There are several factors that contribute to the number of falls that occur within nursing homes. Most nursing home patients are either elderly, injured, or both. With increasing age, muscle weakness becomes more and more apparent, which can result in a fall. Injuries that affect the walking or gait of a resident can also be contributing factors to falls. Regarding injuries, ensuing medications and dosages could also play a role in whether a fall occurs.
Hubris (excessive self-confidence) can also result in falls if a resident is attempting to move from one place to another under their own power when they should only be doing so under close supervision or with the assistance of the nursing facility staff.
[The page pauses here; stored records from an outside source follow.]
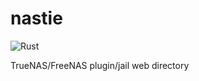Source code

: # nastie

![Rust](https://github.com/garfunkel/nastie/workflows/Rust/badge.svg)

TrueNAS/FreeNAS plugin/jail web directory

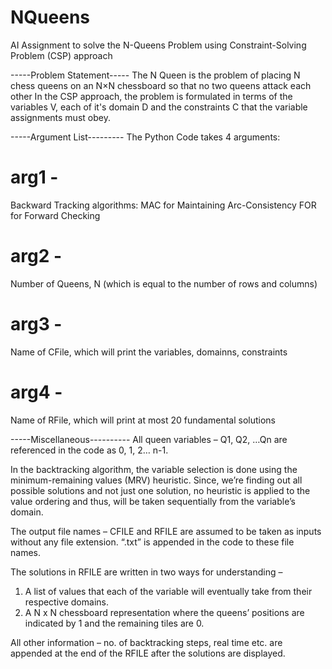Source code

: # NQueens
AI Assignment to solve the N-Queens Problem using Constraint-Solving Problem (CSP) approach

-----Problem Statement-----
The N Queen is the problem of placing N chess queens on an N×N chessboard so that no two queens attack each other
In the CSP approach, the problem is formulated in terms of the variables V, each of it's domain D and the constraints C that the variable assignments must obey.

-----Argument List---------
The Python Code takes 4 arguments:
# arg1 -
Backward Tracking algorithms:
		MAC for Maintaining Arc-Consistency
		FOR for Forward Checking
# arg2 -
Number of Queens, N (which is equal to the number of rows and columns)
# arg3 -
Name of CFile, which will print the variables, domainns, constraints
# arg4 -
Name of RFile, which will print at most 20 fundamental solutions

-----Miscellaneous----------
All queen variables – Q1, Q2, …Qn are referenced in the code as 0, 1, 2… n-1.
 
In the backtracking algorithm, the variable selection is done using the minimum-remaining values (MRV) heuristic. Since, we’re finding out all possible solutions and not just one solution, no heuristic is applied to the value ordering and thus, will be taken sequentially from the variable’s domain.

The output file names – CFILE and RFILE are assumed to be taken as inputs without any file extension. “.txt” is appended in the code to these file names.

The solutions in RFILE are written in two ways for understanding –
1.	A list of values that each of the variable will eventually take from their respective domains.
2.	A N x N chessboard representation where the queens’ positions are indicated by 1 and the remaining tiles are 0.

All other information – no. of backtracking steps, real time etc. are appended at the end of the RFILE after the solutions are displayed.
Improper elder foot care or using shoes that do not properly fit can directly result in a resident falling and potentially injuring themselves. A more avoidable cause of falls is the environment of the nursing home facility, including poor lighting, wet floors, improper bed height, or inadequate wheelchair size.
How Can Falls Be Prevented in Nursing Homes?
Preventing falls in a nursing home occurs, in part, on a management level. One method of preventing falls is educating both residents and staff on how to avoid hazardous situations in the nursing facility. Increasing exercise for residents would directly address one of the main contributing factors of falls—muscle weakness. Staff should be reviewing the resident’s records when giving medications to determine if there are fall risks. Continual education of staff members about falls, risk factors, and prevention efforts can dramatically decrease the rate of falls and improve the overall health of residents of a facility.
Facility upgrades can drastically reduce the likelihood of residents falling and injuring themselves. Such upgrades could include raised toilet seats, handrails, grab bars, and decreased bed heights. A problem occurs when the same issue is repeatedly present and not addressed. This puts both the residents and the facility in jeopardy.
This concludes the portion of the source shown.